More often, these non-paying customers will duck your calls altogether.
This leaves you in a really awkward position: If you aggressively pursue the money you're owed, you are likely going to alienate someone who may have been a loyal customer for many years; on the other hand, you need to get paid as well.
After all, you also have bills to pay. Lots of them.
How Bringing a Breach of Contract Case May Prove to be a Lose-Lose Proposition
There is also another important point to consider:
If you decide to try to recover your fee through a breach of contract lawsuit, it is imperative that you assess beforehand whether a judgment against the defendant (your former client) will ultimately be collectible.
Stated differently, if you win your case outright, and the court finds that you are owed your entire fee, you may be left with a truly Pyrrhic victory, for an uncollectible judgment is essentially worthless. And in that event, you will be worse off than before.
"How is that?" you ask. Because you will have spent time, aggravation, and thrown good money (on lawyers) after bad.

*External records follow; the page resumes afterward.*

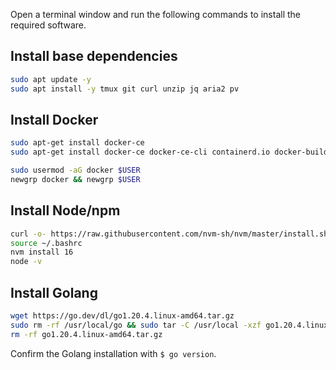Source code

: Open a terminal window and run the following commands to install the required software.

## Install base dependencies

```sh
sudo apt update -y
sudo apt install -y tmux git curl unzip jq aria2 pv
```

## Install Docker

```sh
sudo apt-get install docker-ce
sudo apt-get install docker-ce docker-ce-cli containerd.io docker-buildx-plugin docker-compose-plugin

sudo usermod -aG docker $USER
newgrp docker && newgrp $USER
```

## Install Node/npm

```sh
curl -o- https://raw.githubusercontent.com/nvm-sh/nvm/master/install.sh | bash
source ~/.bashrc
nvm install 16
node -v
```

## Install Golang

```sh
wget https://go.dev/dl/go1.20.4.linux-amd64.tar.gz
sudo rm -rf /usr/local/go && sudo tar -C /usr/local -xzf go1.20.4.linux-amd64.tar.gz
rm -rf go1.20.4.linux-amd64.tar.gz
```

Confirm the Golang installation with `$ go version`.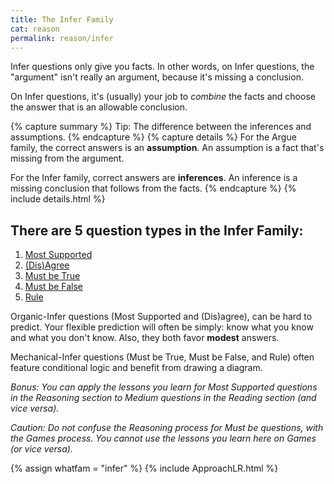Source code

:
 ```yaml
---
title: The Infer Family
cat: reason
permalink: reason/infer
---
```


Infer questions only give you facts. In other words, on Infer questions, the "argument" isn't really an argument, because it's missing a conclusion.

On Infer questions, it's (usually) your job to *combine* the facts and choose the answer that is an allowable conclusion.

{% capture summary %}
Tip: The difference between the inferences and assumptions.
{% endcapture %}
{% capture details %}
For the Argue family, the correct answers is an **assumption**. An assumption is a fact that's missing from the argument.

For the Infer family, correct answers are **inferences**. An inference is a missing conclusion that follows from the facts.
{% endcapture %}
{% include details.html %}

## There are 5 question types in the Infer Family:

1. [Most Supported](#most-supported)
1. [(Dis)Agree](#disagree)
1. [Must be True](#must-be-true)
1. [Must be False](#must-be-false)
1. [Rule](#rule)

Organic-Infer questions (Most Supported and (Dis)agree), can be hard to predict. Your flexible prediction will often be simply: know what you know and what you don't know. Also, they both favor **modest** answers.

Mechanical-Infer questions (Must be True, Must be False, and Rule) often feature conditional logic and benefit from drawing a diagram.

*Bonus: You can apply the lessons you learn for Most Supported questions in the Reasoning section to Medium questions in the Reading section (and vice versa).*

*Caution: Do not confuse the Reasoning process for Must be questions, with the Games process. You cannot use the lessons you learn here on Games (or vice versa).*

{% assign whatfam = "infer" %}
{% include ApproachLR.html %}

There is a silver lining in all of this, though.
The Silver Lining
If your lawyer tells you all of this up front, and suggests that you cut your losses and move on, chances are he/she is a keeper, if not for this case, for the next one.
"Why?" you ask.
Because it means they knew enough, had enough experience, and had the integrity to tell you the truth up front, despite knowing full well it may cost them a nice fee.